REQUIRED ACTION:
With the pictures left out, copy the records below exactly from the first line down to the line holding "et l'activité humaine**", and include that line.

(Stored items)

=== Begin Enclosure ===

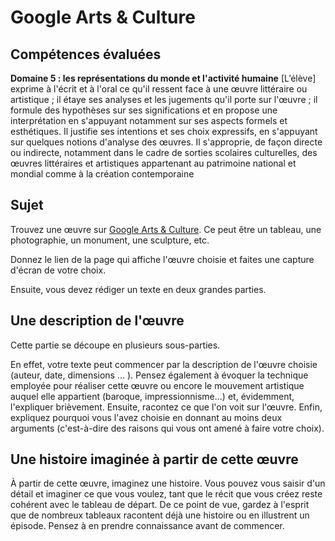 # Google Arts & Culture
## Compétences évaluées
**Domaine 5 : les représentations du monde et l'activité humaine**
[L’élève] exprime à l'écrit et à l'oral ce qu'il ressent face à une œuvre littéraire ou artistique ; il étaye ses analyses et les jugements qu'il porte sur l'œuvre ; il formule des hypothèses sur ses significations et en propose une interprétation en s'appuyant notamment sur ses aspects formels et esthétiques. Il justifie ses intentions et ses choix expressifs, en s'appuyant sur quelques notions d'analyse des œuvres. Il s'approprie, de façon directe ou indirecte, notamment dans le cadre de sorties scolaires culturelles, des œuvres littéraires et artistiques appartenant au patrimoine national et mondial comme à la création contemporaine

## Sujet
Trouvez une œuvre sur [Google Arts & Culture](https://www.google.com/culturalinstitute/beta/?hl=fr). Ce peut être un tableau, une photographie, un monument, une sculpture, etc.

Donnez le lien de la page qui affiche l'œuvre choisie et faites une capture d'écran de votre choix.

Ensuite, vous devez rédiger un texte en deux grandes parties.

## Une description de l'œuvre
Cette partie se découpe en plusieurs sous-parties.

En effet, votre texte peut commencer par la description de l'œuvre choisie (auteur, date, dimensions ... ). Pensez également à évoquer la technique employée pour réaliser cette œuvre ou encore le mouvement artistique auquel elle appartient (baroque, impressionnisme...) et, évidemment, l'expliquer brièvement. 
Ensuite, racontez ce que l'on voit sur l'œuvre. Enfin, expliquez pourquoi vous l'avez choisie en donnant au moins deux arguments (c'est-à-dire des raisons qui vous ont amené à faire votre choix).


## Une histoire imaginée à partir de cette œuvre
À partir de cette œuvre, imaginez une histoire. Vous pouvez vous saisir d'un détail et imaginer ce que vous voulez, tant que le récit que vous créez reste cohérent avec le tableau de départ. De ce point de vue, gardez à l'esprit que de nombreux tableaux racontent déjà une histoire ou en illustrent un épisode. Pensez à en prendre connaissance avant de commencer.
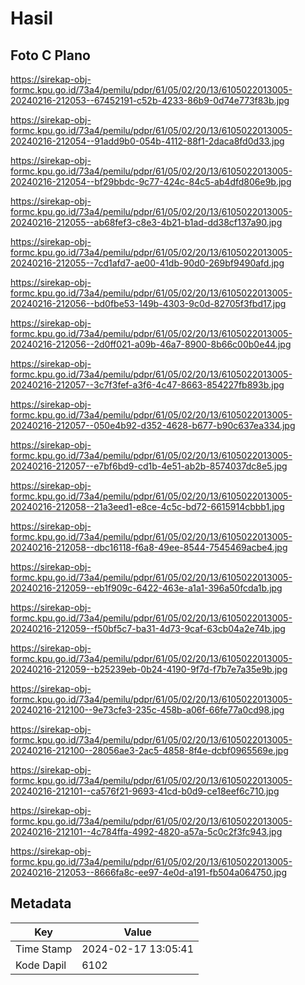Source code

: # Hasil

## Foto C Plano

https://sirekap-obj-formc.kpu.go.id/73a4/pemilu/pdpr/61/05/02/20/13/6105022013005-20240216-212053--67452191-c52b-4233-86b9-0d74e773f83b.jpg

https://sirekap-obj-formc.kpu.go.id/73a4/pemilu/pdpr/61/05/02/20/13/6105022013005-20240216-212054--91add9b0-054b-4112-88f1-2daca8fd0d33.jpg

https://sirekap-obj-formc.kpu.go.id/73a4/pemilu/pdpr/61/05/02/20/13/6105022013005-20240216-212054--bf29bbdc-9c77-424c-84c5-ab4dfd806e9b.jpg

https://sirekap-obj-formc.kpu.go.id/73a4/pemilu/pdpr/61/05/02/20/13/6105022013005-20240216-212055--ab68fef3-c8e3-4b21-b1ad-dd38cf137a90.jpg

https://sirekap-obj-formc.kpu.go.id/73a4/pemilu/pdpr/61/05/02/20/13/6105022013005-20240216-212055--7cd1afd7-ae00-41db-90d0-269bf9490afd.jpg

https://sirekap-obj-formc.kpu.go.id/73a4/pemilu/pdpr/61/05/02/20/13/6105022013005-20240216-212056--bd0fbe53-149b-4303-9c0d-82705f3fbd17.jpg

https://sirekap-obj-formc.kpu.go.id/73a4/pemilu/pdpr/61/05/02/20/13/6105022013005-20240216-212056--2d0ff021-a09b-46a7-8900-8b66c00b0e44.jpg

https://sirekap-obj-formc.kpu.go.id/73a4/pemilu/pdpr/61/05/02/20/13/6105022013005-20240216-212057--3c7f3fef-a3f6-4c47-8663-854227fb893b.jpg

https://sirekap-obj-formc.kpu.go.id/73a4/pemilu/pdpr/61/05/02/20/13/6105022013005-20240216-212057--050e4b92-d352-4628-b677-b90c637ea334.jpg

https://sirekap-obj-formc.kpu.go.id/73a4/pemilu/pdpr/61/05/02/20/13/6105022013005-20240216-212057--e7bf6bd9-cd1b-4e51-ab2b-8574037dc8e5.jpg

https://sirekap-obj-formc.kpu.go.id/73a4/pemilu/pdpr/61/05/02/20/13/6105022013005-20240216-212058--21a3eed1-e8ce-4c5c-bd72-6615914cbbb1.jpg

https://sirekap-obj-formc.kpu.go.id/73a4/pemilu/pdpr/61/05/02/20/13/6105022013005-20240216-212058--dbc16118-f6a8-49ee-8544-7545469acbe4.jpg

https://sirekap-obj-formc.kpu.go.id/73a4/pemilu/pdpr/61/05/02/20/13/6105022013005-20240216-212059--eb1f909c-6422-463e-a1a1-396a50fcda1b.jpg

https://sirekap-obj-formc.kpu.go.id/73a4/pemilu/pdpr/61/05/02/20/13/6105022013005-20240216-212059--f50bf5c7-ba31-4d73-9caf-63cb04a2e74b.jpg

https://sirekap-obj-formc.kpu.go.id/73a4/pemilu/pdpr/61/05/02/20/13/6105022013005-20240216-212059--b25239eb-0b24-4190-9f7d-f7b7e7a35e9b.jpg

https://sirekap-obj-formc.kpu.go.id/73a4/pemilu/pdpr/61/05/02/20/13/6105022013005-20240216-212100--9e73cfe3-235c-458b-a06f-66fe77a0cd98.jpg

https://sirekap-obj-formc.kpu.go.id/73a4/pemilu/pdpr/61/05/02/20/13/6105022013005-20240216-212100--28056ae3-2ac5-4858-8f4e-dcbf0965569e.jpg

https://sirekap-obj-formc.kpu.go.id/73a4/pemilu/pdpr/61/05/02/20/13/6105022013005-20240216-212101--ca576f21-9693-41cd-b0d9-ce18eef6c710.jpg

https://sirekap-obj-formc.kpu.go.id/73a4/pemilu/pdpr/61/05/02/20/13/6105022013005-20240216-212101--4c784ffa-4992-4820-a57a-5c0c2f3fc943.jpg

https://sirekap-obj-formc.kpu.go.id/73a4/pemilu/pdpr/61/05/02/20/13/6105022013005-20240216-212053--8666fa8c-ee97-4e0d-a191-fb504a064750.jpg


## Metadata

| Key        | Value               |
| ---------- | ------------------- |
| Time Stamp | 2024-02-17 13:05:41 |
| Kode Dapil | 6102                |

=== End Enclosure ===

ANSWER TO THE PROBLEM:
 # Google Arts & Culture
## Compétences évaluées
**Domaine 5 : les représentations du monde et l'activité humaine**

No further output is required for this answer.